Even former President George W. Bush cried uncle over his claim that Iraq held weapons of mass destruction. But Comer keeps hitting himself in the head with a hammer, apparently unaware how good it’s going to feel when he stops.

Claims fell apart almost as quickly as they were voiced. The $5 million bribe allegation to supposedly protect the Ukraine energy company that employed his son, Hunter, as a board member, fell apart when the primary accuser was indicted for fabricating the whole mess. Money that exchanged hands between Biden and his brother that Comer hinted was the president’s take from a huge, illicit business payoff? It was a loan repayment.

Comer elevated relatively innocent encounters – engaging in small talk with his son’s business associates via speakerphone during meetings or breaking bread with Hunter and the folks he sought to cut deals with – to Armageddon levels. Yet he consistently failed to show the president was intricately involved in any of his son’s business affairs or that he benefitted monetarily from any of those deals.

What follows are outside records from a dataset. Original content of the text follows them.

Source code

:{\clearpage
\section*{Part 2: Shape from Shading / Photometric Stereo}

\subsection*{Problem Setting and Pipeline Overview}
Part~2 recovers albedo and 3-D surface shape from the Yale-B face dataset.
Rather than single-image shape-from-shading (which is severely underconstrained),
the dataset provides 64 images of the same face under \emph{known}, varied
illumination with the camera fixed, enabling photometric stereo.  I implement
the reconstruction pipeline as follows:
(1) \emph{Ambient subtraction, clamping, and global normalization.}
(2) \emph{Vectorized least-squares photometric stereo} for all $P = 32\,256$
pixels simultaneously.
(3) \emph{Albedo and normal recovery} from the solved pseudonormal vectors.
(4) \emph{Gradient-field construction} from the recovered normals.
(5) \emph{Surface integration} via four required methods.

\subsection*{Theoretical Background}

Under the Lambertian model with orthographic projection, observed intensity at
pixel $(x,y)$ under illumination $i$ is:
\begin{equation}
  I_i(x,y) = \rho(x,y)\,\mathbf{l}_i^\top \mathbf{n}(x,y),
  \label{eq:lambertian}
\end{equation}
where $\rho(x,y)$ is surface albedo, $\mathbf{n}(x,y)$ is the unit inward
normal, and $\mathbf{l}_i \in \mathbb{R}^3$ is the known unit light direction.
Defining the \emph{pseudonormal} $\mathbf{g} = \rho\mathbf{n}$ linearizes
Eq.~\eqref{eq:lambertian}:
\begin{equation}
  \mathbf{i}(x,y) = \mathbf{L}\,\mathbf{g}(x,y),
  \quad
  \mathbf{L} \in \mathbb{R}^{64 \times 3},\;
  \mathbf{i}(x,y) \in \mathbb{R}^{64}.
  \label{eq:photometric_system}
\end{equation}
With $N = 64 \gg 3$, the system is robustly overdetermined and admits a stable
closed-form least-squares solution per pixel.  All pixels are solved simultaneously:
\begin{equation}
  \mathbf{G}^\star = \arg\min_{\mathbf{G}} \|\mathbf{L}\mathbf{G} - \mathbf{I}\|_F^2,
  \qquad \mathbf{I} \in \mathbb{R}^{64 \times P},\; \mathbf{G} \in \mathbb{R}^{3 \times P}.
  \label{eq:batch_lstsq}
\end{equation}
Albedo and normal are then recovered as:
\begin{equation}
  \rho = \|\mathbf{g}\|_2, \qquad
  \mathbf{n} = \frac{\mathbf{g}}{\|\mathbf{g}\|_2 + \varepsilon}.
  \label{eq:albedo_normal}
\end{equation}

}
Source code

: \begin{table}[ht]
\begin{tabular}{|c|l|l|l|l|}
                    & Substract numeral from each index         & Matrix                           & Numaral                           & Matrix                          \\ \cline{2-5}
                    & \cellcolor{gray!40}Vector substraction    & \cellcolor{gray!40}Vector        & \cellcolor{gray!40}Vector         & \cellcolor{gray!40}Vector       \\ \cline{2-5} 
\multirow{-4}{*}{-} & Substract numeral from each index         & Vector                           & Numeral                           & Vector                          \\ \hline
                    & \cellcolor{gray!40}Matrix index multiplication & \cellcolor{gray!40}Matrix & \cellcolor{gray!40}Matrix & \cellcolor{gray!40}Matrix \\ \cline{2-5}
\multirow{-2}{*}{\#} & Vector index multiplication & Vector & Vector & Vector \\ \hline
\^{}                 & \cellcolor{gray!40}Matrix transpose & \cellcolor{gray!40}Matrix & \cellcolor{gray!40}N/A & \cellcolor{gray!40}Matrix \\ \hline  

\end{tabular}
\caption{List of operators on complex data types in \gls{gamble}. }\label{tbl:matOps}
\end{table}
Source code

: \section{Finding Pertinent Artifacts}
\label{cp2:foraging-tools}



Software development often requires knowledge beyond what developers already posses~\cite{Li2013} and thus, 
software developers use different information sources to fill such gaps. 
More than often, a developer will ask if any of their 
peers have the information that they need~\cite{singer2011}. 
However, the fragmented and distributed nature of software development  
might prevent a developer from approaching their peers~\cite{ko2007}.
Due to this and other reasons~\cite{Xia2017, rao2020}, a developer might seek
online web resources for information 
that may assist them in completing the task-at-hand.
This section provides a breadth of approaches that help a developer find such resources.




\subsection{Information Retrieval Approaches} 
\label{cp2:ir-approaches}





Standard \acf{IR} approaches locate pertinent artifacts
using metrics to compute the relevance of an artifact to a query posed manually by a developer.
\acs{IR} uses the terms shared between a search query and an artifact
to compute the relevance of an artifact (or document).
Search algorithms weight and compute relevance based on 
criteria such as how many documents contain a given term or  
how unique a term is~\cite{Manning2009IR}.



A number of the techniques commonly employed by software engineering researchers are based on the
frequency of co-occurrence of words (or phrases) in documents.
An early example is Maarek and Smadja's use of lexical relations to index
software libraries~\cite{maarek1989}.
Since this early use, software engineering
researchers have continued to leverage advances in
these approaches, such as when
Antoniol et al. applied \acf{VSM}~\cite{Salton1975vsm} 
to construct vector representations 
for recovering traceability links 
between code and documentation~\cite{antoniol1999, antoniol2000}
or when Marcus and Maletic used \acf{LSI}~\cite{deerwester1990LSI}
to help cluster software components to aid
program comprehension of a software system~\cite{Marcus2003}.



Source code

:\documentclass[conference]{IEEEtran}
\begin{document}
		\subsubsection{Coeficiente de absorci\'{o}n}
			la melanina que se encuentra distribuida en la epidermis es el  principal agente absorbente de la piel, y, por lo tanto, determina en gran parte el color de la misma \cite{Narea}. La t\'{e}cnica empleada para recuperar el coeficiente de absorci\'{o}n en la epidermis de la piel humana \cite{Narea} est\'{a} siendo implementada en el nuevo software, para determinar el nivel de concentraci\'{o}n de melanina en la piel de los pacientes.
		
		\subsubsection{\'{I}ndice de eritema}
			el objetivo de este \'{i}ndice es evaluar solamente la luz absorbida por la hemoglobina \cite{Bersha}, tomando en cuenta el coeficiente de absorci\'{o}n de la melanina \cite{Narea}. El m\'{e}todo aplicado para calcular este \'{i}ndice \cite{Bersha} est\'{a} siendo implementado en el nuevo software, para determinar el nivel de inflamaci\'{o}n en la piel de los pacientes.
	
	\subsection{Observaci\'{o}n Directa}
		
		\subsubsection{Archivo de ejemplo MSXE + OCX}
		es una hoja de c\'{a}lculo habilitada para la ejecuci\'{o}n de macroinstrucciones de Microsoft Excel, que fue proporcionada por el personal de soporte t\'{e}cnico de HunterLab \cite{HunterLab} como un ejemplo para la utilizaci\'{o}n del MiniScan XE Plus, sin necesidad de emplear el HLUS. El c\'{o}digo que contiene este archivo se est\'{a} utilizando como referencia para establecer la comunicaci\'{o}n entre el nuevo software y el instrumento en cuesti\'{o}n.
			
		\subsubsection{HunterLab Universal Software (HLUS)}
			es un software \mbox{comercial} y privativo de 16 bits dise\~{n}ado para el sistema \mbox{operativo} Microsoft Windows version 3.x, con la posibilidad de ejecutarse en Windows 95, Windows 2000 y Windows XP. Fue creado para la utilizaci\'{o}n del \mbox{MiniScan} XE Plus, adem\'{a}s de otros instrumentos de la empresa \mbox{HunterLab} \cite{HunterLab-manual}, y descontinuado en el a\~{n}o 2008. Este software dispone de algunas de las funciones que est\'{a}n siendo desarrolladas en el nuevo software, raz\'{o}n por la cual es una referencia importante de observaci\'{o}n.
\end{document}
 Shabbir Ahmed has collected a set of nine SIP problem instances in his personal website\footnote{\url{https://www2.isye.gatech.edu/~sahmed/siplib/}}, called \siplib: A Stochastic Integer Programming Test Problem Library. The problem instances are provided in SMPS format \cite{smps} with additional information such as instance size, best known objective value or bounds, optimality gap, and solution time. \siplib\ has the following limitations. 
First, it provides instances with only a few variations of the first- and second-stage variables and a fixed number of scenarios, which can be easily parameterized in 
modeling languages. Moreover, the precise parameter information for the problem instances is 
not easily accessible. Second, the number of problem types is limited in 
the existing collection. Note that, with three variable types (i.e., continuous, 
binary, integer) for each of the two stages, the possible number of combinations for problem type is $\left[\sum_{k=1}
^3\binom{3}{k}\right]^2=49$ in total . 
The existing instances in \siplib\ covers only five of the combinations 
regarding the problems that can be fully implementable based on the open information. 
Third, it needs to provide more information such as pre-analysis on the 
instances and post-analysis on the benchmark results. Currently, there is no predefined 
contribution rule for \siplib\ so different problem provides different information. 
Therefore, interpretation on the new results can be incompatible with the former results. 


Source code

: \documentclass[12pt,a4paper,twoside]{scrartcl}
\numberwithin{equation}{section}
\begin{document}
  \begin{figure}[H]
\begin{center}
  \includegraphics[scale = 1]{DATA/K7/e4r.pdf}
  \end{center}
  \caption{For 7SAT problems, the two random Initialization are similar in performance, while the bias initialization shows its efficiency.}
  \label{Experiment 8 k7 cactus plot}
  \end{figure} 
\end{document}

It’s been a joke from the beginning. Yet there was Comer during a committee hearing last week insinuating that China had provided a $9 million bribe for the Biden family – a claim that has long been discredited. When Rep. Jamie Raskin (D-MD, aka The Smart Jamie), the panel’s ranking member, challenged the claim, the two engaged in a shouting match.

That led to this exchange:

Raskin: We have spent millions pursuing this.
Comer: That is not true. We haven’t spent hardly anything.
Raskin: Then we get what we pay for because you got nothing.

Now, with a book deal looming, Comer senses a generous payday, an opportunity to portray himself the hero and target all the schnooks who keep MAGA writers in high cotton. With his gift for bloviating and willingness to sell cheap lies, it might even help our boy win the governorship this next go-round.

It’s too bad Mark Twain used it many years ago, otherwise Comer could title his book, The Private History of a Campaign That Failed.